+++ The input

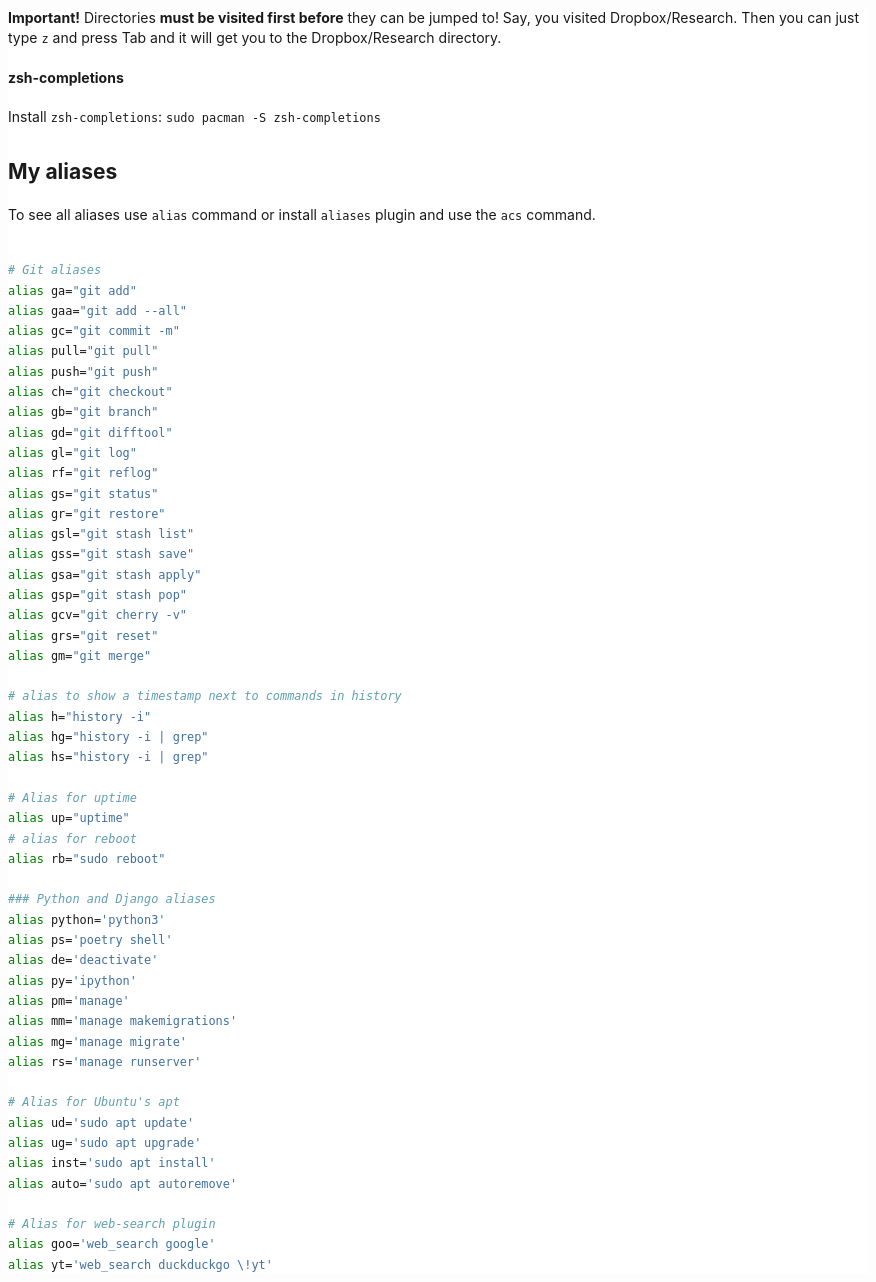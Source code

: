 **Important!** Directories **must be visited first before** they can be jumped to!
Say, you visited Dropbox/Research. Then you can just type `z` and press Tab and it will get you to the Dropbox/Research directory.

#### **zsh-completions**  

Install `zsh-completions`: `sudo pacman -S zsh-completions`

## **My aliases**  

To see all aliases use `alias` command or install `aliases` plugin and use the `acs` command.

```bash

# Git aliases
alias ga="git add"
alias gaa="git add --all"
alias gc="git commit -m"
alias pull="git pull"
alias push="git push"
alias ch="git checkout"
alias gb="git branch"
alias gd="git difftool"
alias gl="git log"
alias rf="git reflog"
alias gs="git status"
alias gr="git restore"
alias gsl="git stash list"
alias gss="git stash save"
alias gsa="git stash apply"
alias gsp="git stash pop"
alias gcv="git cherry -v"
alias grs="git reset"
alias gm="git merge"

# alias to show a timestamp next to commands in history
alias h="history -i"
alias hg="history -i | grep"
alias hs="history -i | grep"

# Alias for uptime
alias up="uptime"
# alias for reboot
alias rb="sudo reboot"

### Python and Django aliases
alias python='python3'
alias ps='poetry shell'
alias de='deactivate'
alias py='ipython'
alias pm='manage'
alias mm='manage makemigrations'
alias mg='manage migrate'
alias rs='manage runserver'

# Alias for Ubuntu's apt
alias ud='sudo apt update'
alias ug='sudo apt upgrade'
alias inst='sudo apt install'
alias auto='sudo apt autoremove'

# Alias for web-search plugin 
alias goo='web_search google'
alias yt='web_search duckduckgo \!yt'
```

++++++

◆ Task brief
Repeat every record above exactly, but drop the pictures.

◆ Exercise result
Source code

: **Important!** Directories **must be visited first before** they can be jumped to!
Say, you visited Dropbox/Research. Then you can just type `z` and press Tab and it will get you to the Dropbox/Research directory.

#### **zsh-completions**  

Install `zsh-completions`: `sudo pacman -S zsh-completions`

## **My aliases**  

To see all aliases use `alias` command or install `aliases` plugin and use the `acs` command.

```bash

# Git aliases
alias ga="git add"
alias gaa="git add --all"
alias gc="git commit -m"
alias pull="git pull"
alias push="git push"
alias ch="git checkout"
alias gb="git branch"
alias gd="git difftool"
alias gl="git log"
alias rf="git reflog"
alias gs="git status"
alias gr="git restore"
alias gsl="git stash list"
alias gss="git stash save"
alias gsa="git stash apply"
alias gsp="git stash pop"
alias gcv="git cherry -v"
alias grs="git reset"
alias gm="git merge"

# alias to show a timestamp next to commands in history
alias h="history -i"
alias hg="history -i | grep"
alias hs="history -i | grep"

# Alias for uptime
alias up="uptime"
# alias for reboot
alias rb="sudo reboot"

### Python and Django aliases
alias python='python3'
alias ps='poetry shell'
alias de='deactivate'
alias py='ipython'
alias pm='manage'
alias mm='manage makemigrations'
alias mg='manage migrate'
alias rs='manage runserver'

# Alias for Ubuntu's apt
alias ud='sudo apt update'
alias ug='sudo apt upgrade'
alias inst='sudo apt install'
alias auto='sudo apt autoremove'

# Alias for web-search plugin 
alias goo='web_search google'
alias yt='web_search duckduckgo \!yt'
```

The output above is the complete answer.